‘If we see anyone selling illicit liquor, we will bash them up’

‘If we see anyone selling illicit liquor, we will bash them up’
Karunapuram — a thickly populated residential pocket in Tamil Nadu’s Kallakurichi town — is now a village of hooch widows. Ten days ago, more than 40 of them lost their husbands to methanol-laced liquor sold in plastic pouches.
It’s not just grief that is writ large on their faces but also anger that their repeated pleas to officials to stop people from brewing and selling the spurious liquor fell on deaf ears.
Some of them are ready to dismantle the hooch dens themselves if the authorities fail to do so.
“We are fed up. There has to be an end to this. We don’t want kids to become addicts like their fathers,” says a young widow. “This time, we won’t be waiting around for govt to act. If we come across anyone selling arrack, we will bash up and destroy their units. After this tragedy, we have the support of people.”
K Manikandan, a 33-year-old loadman at the Karunapuram vegetable market, was among those who died. His second wife, M Radha, 36, is two months pregnant and inconsolable. “What will I say when my child asks about the father? I don’t have the strength to tell my child that he died of consuming spurious liquor, and that I failed to make him kick the habit,” she says. Radha’s elder daughter is in Class VI. Manikandan also has two children from his first wife M Savithri (33).
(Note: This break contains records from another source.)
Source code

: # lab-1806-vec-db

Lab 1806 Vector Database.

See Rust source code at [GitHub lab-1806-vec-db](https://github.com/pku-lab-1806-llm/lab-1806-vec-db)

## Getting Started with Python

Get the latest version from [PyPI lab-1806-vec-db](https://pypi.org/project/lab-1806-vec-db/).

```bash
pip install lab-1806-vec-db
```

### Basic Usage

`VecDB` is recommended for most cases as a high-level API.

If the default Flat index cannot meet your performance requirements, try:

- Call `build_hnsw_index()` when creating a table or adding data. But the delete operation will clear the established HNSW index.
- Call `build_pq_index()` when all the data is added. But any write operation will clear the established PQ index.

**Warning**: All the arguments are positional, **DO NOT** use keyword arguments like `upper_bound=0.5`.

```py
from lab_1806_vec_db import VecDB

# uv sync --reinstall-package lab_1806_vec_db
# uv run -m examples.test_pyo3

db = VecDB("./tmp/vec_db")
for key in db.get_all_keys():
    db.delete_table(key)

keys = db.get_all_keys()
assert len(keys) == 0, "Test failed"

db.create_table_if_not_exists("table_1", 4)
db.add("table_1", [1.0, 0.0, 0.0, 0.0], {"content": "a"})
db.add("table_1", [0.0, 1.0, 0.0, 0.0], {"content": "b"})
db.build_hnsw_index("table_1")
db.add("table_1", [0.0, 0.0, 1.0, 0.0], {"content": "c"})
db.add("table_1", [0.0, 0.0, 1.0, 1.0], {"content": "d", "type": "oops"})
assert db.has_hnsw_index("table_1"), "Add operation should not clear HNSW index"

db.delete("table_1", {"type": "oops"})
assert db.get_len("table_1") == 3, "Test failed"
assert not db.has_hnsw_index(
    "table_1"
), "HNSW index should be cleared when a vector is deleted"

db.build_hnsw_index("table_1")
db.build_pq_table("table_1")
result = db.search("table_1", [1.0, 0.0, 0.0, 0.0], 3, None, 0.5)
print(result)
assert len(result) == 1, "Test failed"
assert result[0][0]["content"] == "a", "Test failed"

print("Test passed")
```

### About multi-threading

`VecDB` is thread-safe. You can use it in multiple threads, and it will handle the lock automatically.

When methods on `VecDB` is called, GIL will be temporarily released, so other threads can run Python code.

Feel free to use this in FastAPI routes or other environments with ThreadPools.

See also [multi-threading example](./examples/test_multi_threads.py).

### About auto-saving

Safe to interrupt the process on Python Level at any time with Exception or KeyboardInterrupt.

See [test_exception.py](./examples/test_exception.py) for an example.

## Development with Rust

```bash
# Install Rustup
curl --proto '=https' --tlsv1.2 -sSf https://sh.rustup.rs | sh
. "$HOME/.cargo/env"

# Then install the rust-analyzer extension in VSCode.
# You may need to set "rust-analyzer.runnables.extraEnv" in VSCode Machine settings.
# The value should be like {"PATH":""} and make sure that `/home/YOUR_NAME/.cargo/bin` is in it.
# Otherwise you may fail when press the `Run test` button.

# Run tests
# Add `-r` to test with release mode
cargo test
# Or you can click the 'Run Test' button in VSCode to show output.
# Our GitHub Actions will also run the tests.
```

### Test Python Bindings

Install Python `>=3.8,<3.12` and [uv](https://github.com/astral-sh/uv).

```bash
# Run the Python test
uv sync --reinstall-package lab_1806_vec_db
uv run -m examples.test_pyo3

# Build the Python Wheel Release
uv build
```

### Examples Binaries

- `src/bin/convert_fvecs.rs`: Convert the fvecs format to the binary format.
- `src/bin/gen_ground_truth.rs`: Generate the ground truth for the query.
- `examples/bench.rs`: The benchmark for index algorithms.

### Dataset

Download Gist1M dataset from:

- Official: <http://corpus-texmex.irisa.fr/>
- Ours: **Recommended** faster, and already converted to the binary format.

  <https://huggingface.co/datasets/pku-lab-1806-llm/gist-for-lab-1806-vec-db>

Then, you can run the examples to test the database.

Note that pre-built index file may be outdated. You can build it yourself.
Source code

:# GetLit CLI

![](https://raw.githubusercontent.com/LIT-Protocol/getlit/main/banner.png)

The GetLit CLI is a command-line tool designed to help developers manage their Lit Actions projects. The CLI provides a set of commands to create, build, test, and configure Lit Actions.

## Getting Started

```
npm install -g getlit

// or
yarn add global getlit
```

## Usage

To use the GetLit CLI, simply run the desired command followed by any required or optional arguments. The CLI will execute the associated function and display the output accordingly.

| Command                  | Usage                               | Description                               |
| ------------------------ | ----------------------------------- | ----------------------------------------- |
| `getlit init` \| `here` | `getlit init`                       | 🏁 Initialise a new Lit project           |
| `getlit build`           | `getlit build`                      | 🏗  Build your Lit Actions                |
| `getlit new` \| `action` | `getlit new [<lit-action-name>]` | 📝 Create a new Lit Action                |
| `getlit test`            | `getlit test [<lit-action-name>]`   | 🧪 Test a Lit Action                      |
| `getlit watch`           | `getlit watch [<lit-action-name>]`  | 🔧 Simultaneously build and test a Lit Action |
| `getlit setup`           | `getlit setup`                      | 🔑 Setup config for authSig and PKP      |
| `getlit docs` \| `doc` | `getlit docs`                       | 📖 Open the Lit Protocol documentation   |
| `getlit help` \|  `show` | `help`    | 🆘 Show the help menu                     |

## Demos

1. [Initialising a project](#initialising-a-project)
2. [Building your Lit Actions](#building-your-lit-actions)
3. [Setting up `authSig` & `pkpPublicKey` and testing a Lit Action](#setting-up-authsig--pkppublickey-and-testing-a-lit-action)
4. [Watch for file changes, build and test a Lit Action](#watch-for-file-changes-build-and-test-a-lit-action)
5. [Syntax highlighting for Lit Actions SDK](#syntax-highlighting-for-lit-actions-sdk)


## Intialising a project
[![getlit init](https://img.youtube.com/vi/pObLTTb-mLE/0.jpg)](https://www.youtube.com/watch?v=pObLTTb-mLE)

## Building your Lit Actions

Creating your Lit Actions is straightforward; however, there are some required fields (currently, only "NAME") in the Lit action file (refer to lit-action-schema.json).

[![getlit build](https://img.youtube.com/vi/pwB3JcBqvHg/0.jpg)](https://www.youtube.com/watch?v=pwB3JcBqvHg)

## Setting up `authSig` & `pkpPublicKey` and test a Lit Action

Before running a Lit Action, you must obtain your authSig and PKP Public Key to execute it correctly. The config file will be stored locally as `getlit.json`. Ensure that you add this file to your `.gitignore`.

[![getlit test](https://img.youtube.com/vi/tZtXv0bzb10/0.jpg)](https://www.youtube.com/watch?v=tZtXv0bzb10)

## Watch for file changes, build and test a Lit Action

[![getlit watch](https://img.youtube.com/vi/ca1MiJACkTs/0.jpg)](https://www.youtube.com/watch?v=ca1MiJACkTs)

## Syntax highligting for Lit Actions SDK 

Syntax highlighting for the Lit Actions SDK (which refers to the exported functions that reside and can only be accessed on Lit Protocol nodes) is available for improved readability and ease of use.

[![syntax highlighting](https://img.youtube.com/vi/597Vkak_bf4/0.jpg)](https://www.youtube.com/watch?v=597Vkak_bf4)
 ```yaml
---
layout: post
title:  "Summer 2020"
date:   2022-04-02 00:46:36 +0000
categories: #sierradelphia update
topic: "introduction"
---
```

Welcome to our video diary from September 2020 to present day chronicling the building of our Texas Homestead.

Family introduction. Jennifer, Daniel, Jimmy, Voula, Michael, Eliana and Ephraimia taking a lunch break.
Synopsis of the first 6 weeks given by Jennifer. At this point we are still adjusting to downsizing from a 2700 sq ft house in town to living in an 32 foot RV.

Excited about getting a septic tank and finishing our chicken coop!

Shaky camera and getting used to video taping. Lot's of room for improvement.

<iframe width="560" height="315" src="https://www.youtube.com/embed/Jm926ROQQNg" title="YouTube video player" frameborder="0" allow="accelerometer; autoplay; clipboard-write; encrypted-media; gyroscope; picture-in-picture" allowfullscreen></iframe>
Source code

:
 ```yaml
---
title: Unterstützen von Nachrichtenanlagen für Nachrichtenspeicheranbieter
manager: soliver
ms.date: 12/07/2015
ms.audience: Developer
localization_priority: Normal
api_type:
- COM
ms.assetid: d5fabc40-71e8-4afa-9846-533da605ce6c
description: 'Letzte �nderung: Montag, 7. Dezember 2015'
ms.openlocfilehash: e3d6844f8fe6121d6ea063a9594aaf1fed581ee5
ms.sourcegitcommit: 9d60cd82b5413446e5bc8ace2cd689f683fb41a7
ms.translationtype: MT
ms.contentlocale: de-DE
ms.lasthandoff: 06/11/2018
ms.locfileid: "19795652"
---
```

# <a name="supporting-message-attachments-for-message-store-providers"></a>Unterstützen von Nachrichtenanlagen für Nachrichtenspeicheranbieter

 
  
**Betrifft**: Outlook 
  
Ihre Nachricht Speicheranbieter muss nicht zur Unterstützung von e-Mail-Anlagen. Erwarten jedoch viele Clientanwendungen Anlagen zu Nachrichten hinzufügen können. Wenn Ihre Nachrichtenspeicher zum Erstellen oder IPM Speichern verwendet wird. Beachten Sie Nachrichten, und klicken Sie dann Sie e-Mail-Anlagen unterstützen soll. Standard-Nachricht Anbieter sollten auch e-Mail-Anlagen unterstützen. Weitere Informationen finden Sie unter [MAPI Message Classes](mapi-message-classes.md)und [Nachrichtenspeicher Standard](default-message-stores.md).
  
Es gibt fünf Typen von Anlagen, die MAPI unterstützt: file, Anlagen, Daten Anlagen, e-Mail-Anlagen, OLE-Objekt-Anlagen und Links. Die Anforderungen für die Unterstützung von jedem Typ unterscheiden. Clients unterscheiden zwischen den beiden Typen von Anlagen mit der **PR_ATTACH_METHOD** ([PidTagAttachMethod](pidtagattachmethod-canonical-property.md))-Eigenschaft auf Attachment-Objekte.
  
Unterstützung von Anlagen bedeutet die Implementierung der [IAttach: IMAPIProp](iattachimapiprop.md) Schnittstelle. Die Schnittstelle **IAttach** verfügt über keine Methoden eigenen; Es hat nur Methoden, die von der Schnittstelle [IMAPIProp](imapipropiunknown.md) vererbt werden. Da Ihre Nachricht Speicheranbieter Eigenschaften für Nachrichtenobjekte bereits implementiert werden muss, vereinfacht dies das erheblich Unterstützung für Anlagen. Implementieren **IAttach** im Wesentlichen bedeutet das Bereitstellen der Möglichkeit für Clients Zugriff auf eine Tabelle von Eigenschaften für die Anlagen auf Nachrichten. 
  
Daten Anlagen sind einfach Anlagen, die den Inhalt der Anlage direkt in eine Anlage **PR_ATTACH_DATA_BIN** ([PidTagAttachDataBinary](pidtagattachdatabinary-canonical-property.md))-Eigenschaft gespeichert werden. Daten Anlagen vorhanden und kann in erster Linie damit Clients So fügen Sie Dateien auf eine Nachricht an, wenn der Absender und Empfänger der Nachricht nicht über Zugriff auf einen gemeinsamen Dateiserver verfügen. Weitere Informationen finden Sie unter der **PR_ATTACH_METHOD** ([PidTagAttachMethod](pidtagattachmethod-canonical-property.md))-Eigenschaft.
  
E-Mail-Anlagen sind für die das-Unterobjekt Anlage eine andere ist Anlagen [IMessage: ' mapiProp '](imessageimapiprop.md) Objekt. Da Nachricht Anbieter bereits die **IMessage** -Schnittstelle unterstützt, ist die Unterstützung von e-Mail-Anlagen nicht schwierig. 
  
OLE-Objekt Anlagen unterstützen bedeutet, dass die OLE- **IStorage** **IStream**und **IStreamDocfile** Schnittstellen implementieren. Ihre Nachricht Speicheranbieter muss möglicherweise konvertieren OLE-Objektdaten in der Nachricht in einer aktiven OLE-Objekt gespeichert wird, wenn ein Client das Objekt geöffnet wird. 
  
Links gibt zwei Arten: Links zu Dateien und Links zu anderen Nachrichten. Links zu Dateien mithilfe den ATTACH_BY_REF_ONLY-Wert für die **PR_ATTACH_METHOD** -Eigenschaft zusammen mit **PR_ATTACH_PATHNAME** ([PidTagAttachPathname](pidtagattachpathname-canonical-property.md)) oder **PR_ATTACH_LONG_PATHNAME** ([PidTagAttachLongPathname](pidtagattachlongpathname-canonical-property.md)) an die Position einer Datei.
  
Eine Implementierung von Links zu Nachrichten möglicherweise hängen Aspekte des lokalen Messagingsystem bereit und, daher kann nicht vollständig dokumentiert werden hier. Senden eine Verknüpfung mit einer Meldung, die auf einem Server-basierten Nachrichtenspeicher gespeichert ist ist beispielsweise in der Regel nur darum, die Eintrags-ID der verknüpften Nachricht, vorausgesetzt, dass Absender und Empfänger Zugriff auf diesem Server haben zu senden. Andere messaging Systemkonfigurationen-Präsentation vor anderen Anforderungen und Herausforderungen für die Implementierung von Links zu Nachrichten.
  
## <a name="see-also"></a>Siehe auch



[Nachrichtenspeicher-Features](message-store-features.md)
“He used to consume arrack, but stopped. Then he started again. It was his habit and that of other men in the locality. Finally, the arrack took their lives,” says Savithri.
Alcohol has often been a hot-button political issue in Tamil Nadu as its sale is controlled by the govt. Since locally brewed moonshine is much cheaper than that available in state- controlled shops, the poor gravitate towards this illicit brew. Most of those who died in the tragedy were daily-wage workers. One of them was S Madan, a 45-year-old painter and sole breadwinner of his family of five — wife Ilayarani,37, two daughters aged 19 and 20, and a 15-year-old son.

The free availability of illicit liquor in the locality is no secret. “It has been ruining families for the past two decades. Officials are not the least bothered about this illegal business as they get good financial returns from it,” says a political activist living in Karunapuram, on condition of anonymity.
A widow who did not wish to be identified says it’s not easy to speak up. “The bootleggers have the support of all the influential people — whether it’s politicians or govt officials, including those in excise, prohibition and police departments. Not just that, many people in the locality support the brewing and sale of illicit liquor, and even threaten us whenever we identify the culprits and complain,” she says.
Though the scale of this tragedy shocked everyone, alcohol-related problems aren’t isolated to this town. A recent report released by social organisation ‘Kalangarai,’ based in Nagapattinam, found that of the 495 widows studied in Tamil Nadu, nearly half of them (188) lost their husbands to alcohol addiction and its related complications.
In 2023, more than 20 people died after they consumed spurious liquor in Villupuram and Chengalpet districts.
Chief minister M K Stalin informed the Assembly on Friday that the Tamil Nadu Prohibition Act of 1937 will undergo amendments to impose stricter penalties on those involved in brewing and bootlegging illicit liquor. Also, 562 village committees have been established in the district to prevent the sale of arrack and drugs. Led by village administrative officers, these committees include village assistants, anganwadi workers, beat patrol constables, and woman health volunteers to monitor and report illegal activities related to the production, storage, transportation, and sale of illicit liquor, drugs, and tobacco products.